*** SOURCE DATA Section Begins ***

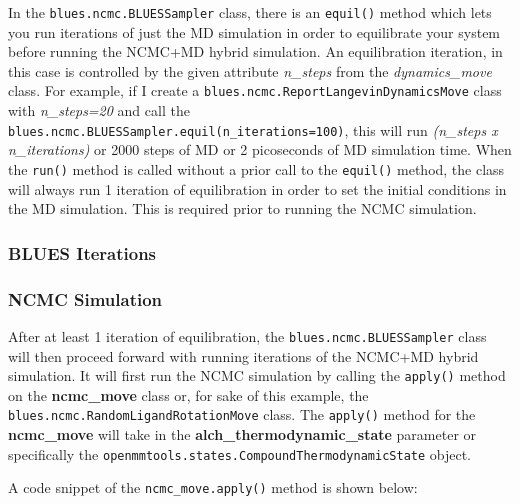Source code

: In the \texttt{blues.ncmc.BLUESSampler} class, there is an \texttt{equil()} method which lets you run iterations of just the MD simulation in order to equilibrate your system before running the NCMC+MD hybrid simulation. 
An equilibration iteration, in this case is controlled by the given attribute \emph{n\_steps} from the \emph{dynamics\_move} class.
For example, if I create a \texttt{blues.ncmc.ReportLangevinDynamicsMove} class with \emph{n\_steps=20} and call the \texttt{blues.ncmc.BLUESSampler.equil(n_iterations=100)}, this will run \emph{(n\_steps x n\_iterations)} or 2000 steps of MD or 2 picoseconds of MD simulation time.
When the \texttt{run()} method is called without a prior call to the \texttt{equil()} method, the class will always run 1 iteration of equilibration in order to set the initial conditions in the MD simulation.
This is required prior to running the NCMC simulation.

\hypertarget{blues-iterations}{%
\subsubsection{BLUES Iterations}\label{blues-iterations}}

\subsubsection{NCMC Simulation}

After at least 1 iteration of equilibration, the \texttt{blues.ncmc.BLUESSampler} class will then proceed forward with running iterations of the NCMC+MD hybrid simulation.
It will first run the NCMC simulation by calling the \texttt{apply()} method on the \textbf{ncmc\_move} class or, for sake of this example, the \texttt{blues.ncmc.RandomLigandRotationMove} class.
The \texttt{apply()} method for the \textbf{ncmc\_move} will take in the \textbf{alch\_thermodynamic\_state} parameter or specifically the \texttt{openmmtools.states.CompoundThermodynamicState} object.

A code snippet of the \texttt{ncmc_move.apply()} method is shown below:

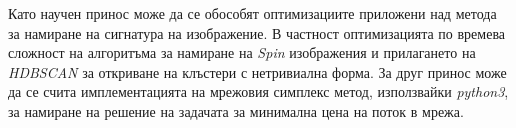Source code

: \documentclass[a4paper,12pt]{article}
\begin{document}
\bigbreak

Като научен принос може да се обособят оптимизациите приложени над метода за намиране на сигнатура на изображение. В частност оптимизацията по времева сложност на алгоритъма за намиране на \textit{Spin} изображения и прилагането на \textit{HDBSCAN} за откриване на клъстери с нетривиална форма. За друг принос може да се счита имплементацията на мрежовия симплекс метод, използвайки \textit{python3}, за намиране на решение на задачата за минимална цена на поток в мрежа.

\printbibliography[title={Използвана литература}]
\end{document}
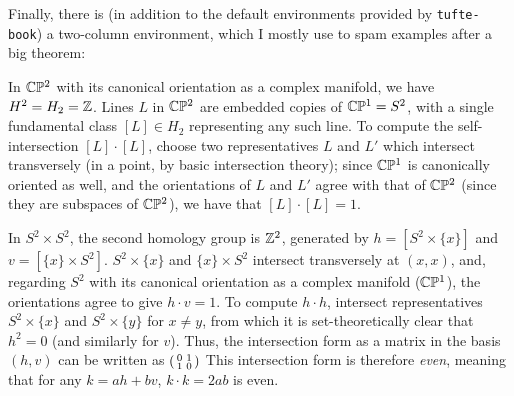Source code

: \documentclass[justified, nofonts, notitlepage, openany, debug]{tufte-book}
\begin{document}
Finally, there is (in addition to the default environments provided by \texttt{tufte-book}) a two-column environment, which I mostly use to spam examples after a big theorem:
\begin{twocol}
\begin{example}
    In $\mathbb{C} \mathbb{P}^2$ with its canonical orientation as a complex manifold, we have $H^2 = H_2 = \mathbb{Z}$. Lines $L$ in $\mathbb{C} \mathbb{P}^2$ are embedded copies of $\mathbb{C} \mathbb{P}^1 = S^2$, with a single fundamental class $[L] \in H_2$ representing any such line. To compute the self-intersection $[L] \cdot [L]$, choose two representatives $L$ and $L'$ which intersect transversely (in a point, by basic intersection theory); since $\mathbb{C} \mathbb{P}^1$ is canonically oriented as well, and the orientations of $L$ and $L'$ agree with that of $\mathbb{C} \mathbb{P}^2$ (since they are subspaces of $\mathbb{C} \mathbb{P}^2$), we have that $[L] \cdot [L] = 1$. 
\end{example}
\begin{example}
    In $S^2 \times S^2$, the second homology group is $\mathbb{Z}^2$, generated by $h = [S^2 \times \{x\}]$ and $v = [\{x\} \times S^2]$. $S^2 \times \{x\}$ and $\{x\} \times S^2$ intersect transversely at $(x,x)$, and, regarding $S^2$ with its canonical orientation as a complex manifold ($\mathbb{C} \mathbb{P}^1$), the orientations agree to give $h \cdot v = 1$. To compute $h \cdot h$, intersect representatives $S^2 \times \{x\}$ and $S^2 \times \{y\}$ for $x \neq y$, from which it is set-theoretically clear that $h^2 = 0$ (and similarly for $v$). Thus, the intersection form as a matrix in the basis $(h,v)$ can be written as $\begin{psmallmatrix} 0 & 1 \\ 1 & 0 \end{psmallmatrix}$ This intersection form is therefore \textit{even}, meaning that for any $k = ah+bv$, $k \cdot k = 2ab$ is even.
\end{example}
\end{twocol}

\nocite{*} %



\end{document}
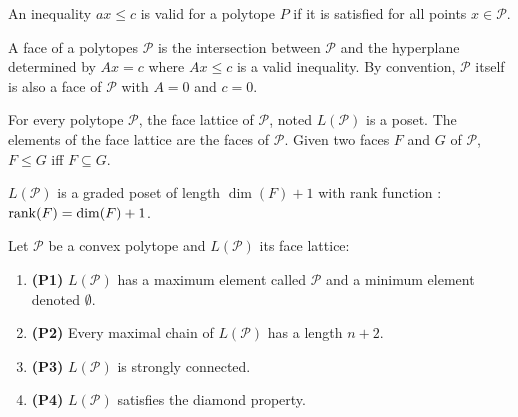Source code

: \begin{definition}
  An inequality $ax \le c$ is valid for a polytope $P$ if it is satisfied for all points $x \in \mathcal P$.
\end{definition}

\begin{definition}
  A face of a polytopes $\mathcal P$ is the intersection between $\mathcal P$ and the hyperplane determined by $Ax = c$ where $Ax \le c$ is a valid inequality. By convention, $\mathcal P$ itself is also a face of $\mathcal P$ with $A=0$ and $c=0$.
\end{definition}

\begin{definition}
  For every polytope $\mathcal P$, the face lattice of $\mathcal P$, noted $L(\mathcal P)$ is a poset. The elements of the face lattice are the faces of $\mathcal P$. Given two faces $F$ and $G$ of $\mathcal P$, $F \le G$ iff $F \subseteq G$.
\end{definition}

\begin{property}
  $L(\mathcal P)$ is a graded poset of length $\dim(F) + 1$ with rank function : $\operatorname{rank}(F) = \dim(F) + 1$.
\end{property}

\begin{proposition}
  Let $\mathcal P$ be a convex polytope and $L(\mathcal P)$ its face lattice:

  \begin{enumerate}
    \item \textbf{(P1)} $L(\mathcal P)$ has a maximum element called $\mathcal P$ and a minimum element denoted $\emptyset$.
    \item \textbf{(P2)} Every maximal chain of $L(\mathcal P)$ has a length $n + 2$.
    \item \textbf{(P3)} $L(\mathcal P)$ is strongly connected.
    \item \textbf{(P4)} $L(\mathcal P)$ satisfies the diamond property.
  \end{enumerate}
\end{proposition}
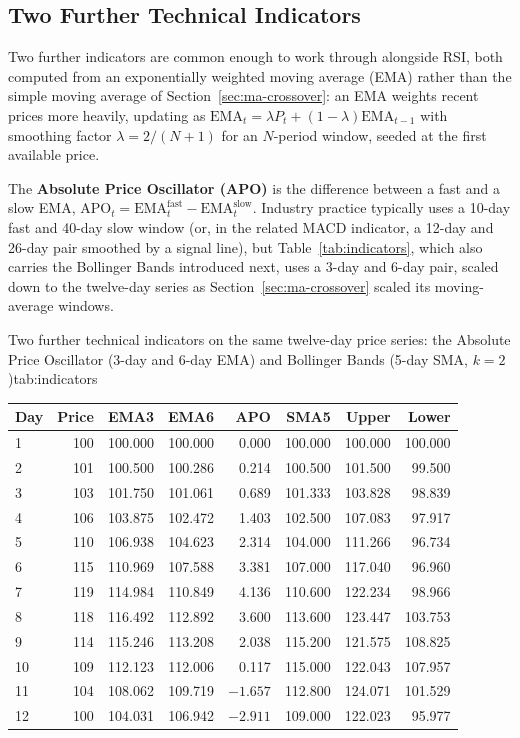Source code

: \documentclass[../ai_in_finance]{subfiles}
\begin{document}
\subsection{Two Further Technical Indicators}
\label{sec:technical-indicators}

Two further indicators are common enough to work through alongside RSI, both computed from an exponentially weighted moving average (EMA) rather than the simple moving average of Section~\ref{sec:ma-crossover}: an EMA weights recent prices more heavily, updating as $\text{EMA}_t = \lambda P_t + (1-\lambda)\text{EMA}_{t-1}$ with smoothing factor $\lambda = 2/(N+1)$ for an $N$-period window, seeded at the first available price.

The \textbf{Absolute Price Oscillator (APO)} is the difference between a fast and a slow EMA, $\text{APO}_t = \text{EMA}^{\text{fast}}_t - \text{EMA}^{\text{slow}}_t$. Industry practice typically uses a 10-day fast and 40-day slow window (or, in the related MACD indicator, a 12-day and 26-day pair smoothed by a signal line), but Table~\ref{tab:indicators}, which also carries the Bollinger Bands introduced next, uses a 3-day and 6-day pair, scaled down to the twelve-day series as Section~\ref{sec:ma-crossover} scaled its moving-average windows.

\begin{booktable}[htbp]{Two further technical indicators on the same twelve-day price series: the Absolute Price Oscillator (3-day and 6-day EMA) and Bollinger Bands (5-day SMA, $k=2$)}{tab:indicators}
\begin{tabular}{lrrrrrrr}
\toprule
Day & Price & EMA3 & EMA6 & APO & SMA5 & Upper & Lower \\
\midrule
1  & 100 & 100.000 & 100.000 & 0.000 & 100.000 & 100.000 & 100.000 \\
2  & 101 & 100.500 & 100.286 & 0.214 & 100.500 & 101.500 & 99.500 \\
3  & 103 & 101.750 & 101.061 & 0.689 & 101.333 & 103.828 & 98.839 \\
4  & 106 & 103.875 & 102.472 & 1.403 & 102.500 & 107.083 & 97.917 \\
5  & 110 & 106.938 & 104.623 & 2.314 & 104.000 & 111.266 & 96.734 \\
6  & 115 & 110.969 & 107.588 & 3.381 & 107.000 & 117.040 & 96.960 \\
7  & 119 & 114.984 & 110.849 & 4.136 & 110.600 & 122.234 & 98.966 \\
8  & 118 & 116.492 & 112.892 & 3.600 & 113.600 & 123.447 & 103.753 \\
9  & 114 & 115.246 & 113.208 & 2.038 & 115.200 & 121.575 & 108.825 \\
10 & 109 & 112.123 & 112.006 & 0.117 & 115.000 & 122.043 & 107.957 \\
11 & 104 & 108.062 & 109.719 & $-1.657$ & 112.800 & 124.071 & 101.529 \\
12 & 100 & 104.031 & 106.942 & $-2.911$ & 109.000 & 122.023 & 95.977 \\
\bottomrule
\end{tabular}
\end{booktable}
\end{document}
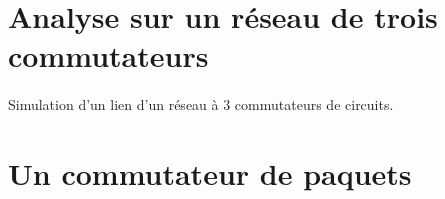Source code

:     \section{Analyse sur un réseau de trois commutateurs}
%
        \paragraph{}
Simulation d'un lien d'un réseau à 3 commutateurs de circuits.

    \clearpage
%
    \clearpage
%
    \clearpage
%
%
%
    \section{Un commutateur de paquets}
%
    \clearpage
%
    \clearpage
%
    \clearpage
%

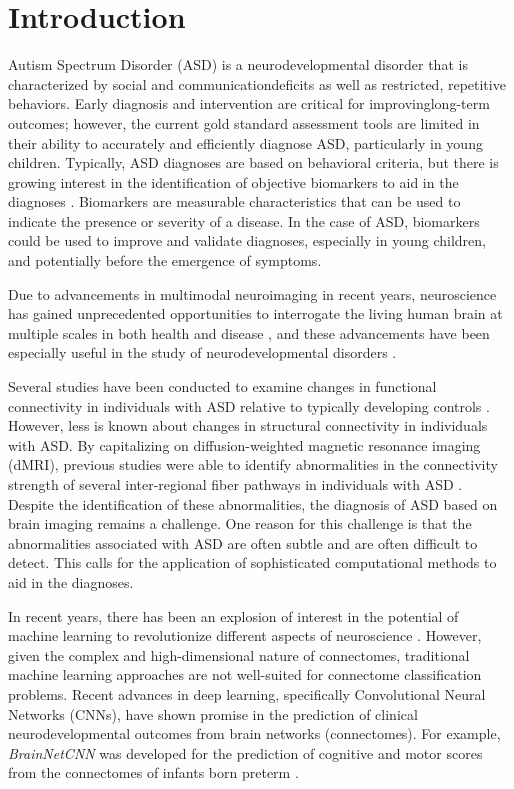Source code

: 
\section{Introduction}

Autism Spectrum Disorder (ASD) is a neurodevelopmental disorder that is characterized by social 
and communicationdeficits as well as restricted, repetitive behaviors. Early diagnosis and 
intervention are critical for improvinglong-term outcomes; however, the current gold standard 
assessment tools are limited in their ability to accurately and efficiently diagnose ASD, 
particularly in young children. Typically, ASD diagnoses are based on behavioral criteria, 
but there is growing interest in the identification of objective biomarkers to aid in the 
diagnoses \cite{Shen.2019.advances_biomarkers}. Biomarkers are measurable characteristics that 
can be used to indicate the presence or severity of a disease. In the case of ASD, biomarkers 
could be used to improve and validate diagnoses, especially in young children, and potentially 
before the emergence of symptoms.

Due to advancements in multimodal neuroimaging in recent years, neuroscience has gained 
unprecedented opportunities to interrogate the living human brain at multiple scales in both 
health and disease \cite{Hong.2019}, and these advancements have been especially useful in the 
study of neurodevelopmental disorders \cite{Nunes.2019}.

Several studies have been conducted to examine changes in functional connectivity in individuals 
with ASD relative to typically developing controls \cite{Lau.2019, Williams.2013}. However, less 
is known about changes in structural connectivity in individuals with ASD. By capitalizing on 
diffusion-weighted magnetic resonance imaging (dMRI), previous studies were able to identify 
abnormalities in the connectivity strength of several inter-regional fiber pathways in 
individuals with ASD \cite{DAlbis.2018}. Despite the identification of these abnormalities, the 
diagnosis of ASD based on brain imaging remains a challenge. One reason for this challenge is 
that the abnormalities associated with ASD are often subtle and are often difficult to detect. 
This calls for the application of sophisticated computational methods to aid in the diagnoses.

In recent years, there has been an explosion of interest in the potential of machine learning to 
revolutionize different aspects of neuroscience \cite{Abos.2017.ML_Parkinsons,Vogt.2018.MLneuro}. 
However, given the complex and high-dimensional nature of connectomes, traditional machine 
learning approaches are not well-suited for connectome classification problems. Recent advances 
in deep learning, specifically Convolutional Neural Networks (CNNs), have shown promise in the 
prediction of clinical neurodevelopmental outcomes from brain networks (connectomes). For 
example, \textit{BrainNetCNN} was developed for the prediction of cognitive and motor scores 
from the connectomes of infants born preterm \cite{Kawahara.2017.brainnetcnn}.


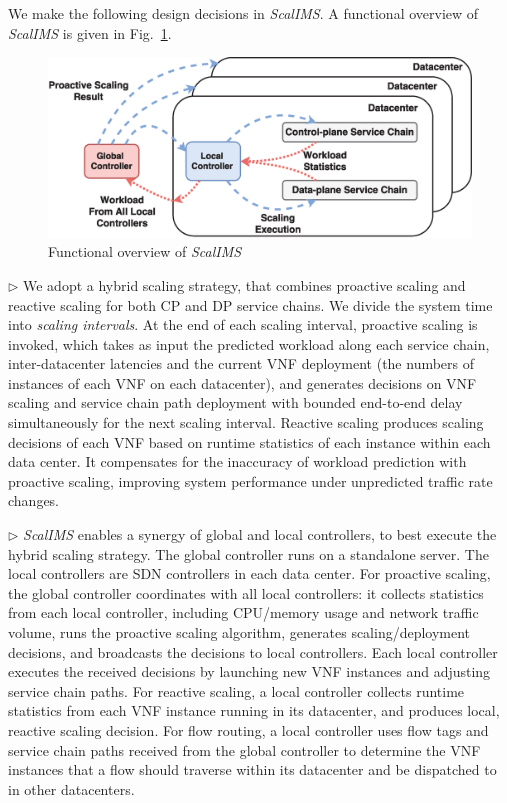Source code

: We make the following design decisions in \textit{ScalIMS}. A functional overview of \textit{ScalIMS} is given in Fig.~\ref{fig:system-overview}.

\begin{figure}[!h]
      \includegraphics[width=\columnwidth]{chap-scalims/figure/scalims-overall-arch.eps}
    \caption{Functional overview of \textit{ScalIMS}}%
    \label{fig:system-overview}
\end{figure}

$\triangleright$ We adopt a hybrid scaling strategy, that combines proactive scaling and reactive scaling for both CP and DP service chains. We divide the system time into \textit{scaling intervals}. At the end of each scaling interval, proactive scaling is invoked, which takes as input the predicted workload along each service chain, inter-datacenter latencies and the current VNF deployment (the numbers of instances of each VNF on each datacenter), and generates decisions on VNF scaling and service chain path deployment with bounded end-to-end delay simultaneously for the next scaling interval. Reactive scaling produces scaling decisions of each VNF based on runtime statistics of each instance within each data center. It compensates for the inaccuracy of workload prediction with proactive scaling, improving system performance under unpredicted traffic rate changes.


$\triangleright$ \textit{ScalIMS} enables a synergy of global and local controllers, to best execute the hybrid scaling strategy. The global controller runs on a standalone server. The local controllers are SDN controllers in each data center. For proactive scaling, the global controller coordinates with all local controllers: it collects statistics from each local controller, including CPU/memory usage and network traffic volume, runs the proactive scaling algorithm, generates scaling/deployment decisions, and broadcasts the decisions to local controllers. Each local controller executes the received decisions by launching new VNF instances and adjusting service chain paths. For reactive scaling, a local controller collects runtime statistics from each VNF instance running in its datacenter, and produces local, reactive scaling decision. For flow routing, a local controller uses flow tags and service chain paths received from the global controller to determine the VNF instances that a flow should traverse within its datacenter and be dispatched to in other datacenters.


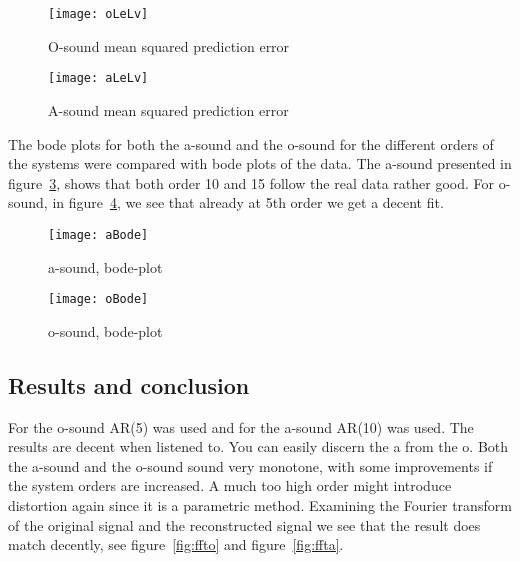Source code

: \documentclass[10pt]{article}
\begin{document}
\begin{figure}[!hp]

    \begin{center}
      \texttt{[image: oLeLv]}
    \caption{O-sound mean squared prediction error \label{fig:oLeLv}}
    \end{center}

\end{figure}

\begin{figure}[!hp]

    \begin{center}
      \texttt{[image: aLeLv]}
    \caption{A-sound mean squared prediction error \label{fig:aLeLv}}
    \end{center}

\end{figure}

The bode plots for both the a-sound and the o-sound for the different orders of
the systems were compared with bode plots of the data. The a-sound presented in
figure~\ref{fig:aBode}, shows that both order 10 and 15 follow the real data
rather good. For o-sound, in figure~\ref{fig:oBode}, we see that already at
5th order we get a decent fit.


\begin{figure}[!hp]

    \begin{center}
      \texttt{[image: aBode]}
    \caption{a-sound, bode-plot \label{fig:aBode}}
    \end{center}

\end{figure}

\begin{figure}[!hp]

    \begin{center}
      \texttt{[image: oBode]}
    \caption{o-sound, bode-plot \label{fig:oBode}}
    \end{center}
\end{figure}

\subsection{Results and conclusion}
For the o-sound AR(5) was used and for the a-sound AR(10) was used.
The results are decent when listened to. You can easily discern the a from the o.
Both the a-sound and the o-sound sound very monotone, with some improvements if
the system orders are increased.
A much too high order might introduce distortion again since it is a parametric method.
Examining the Fourier transform of the original signal and the reconstructed
signal we see that the result does match decently, see figure~\ref{fig:ffto} and
figure~\ref{fig:ffta}.
\end{document}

*** SOURCE DATA Section Ends ***

* [WHAT THE TASK REQUIRES] Counting every line of the records above that has the word "length", state the total and give nothing besides it.

* [YOUR SOLUTION] 2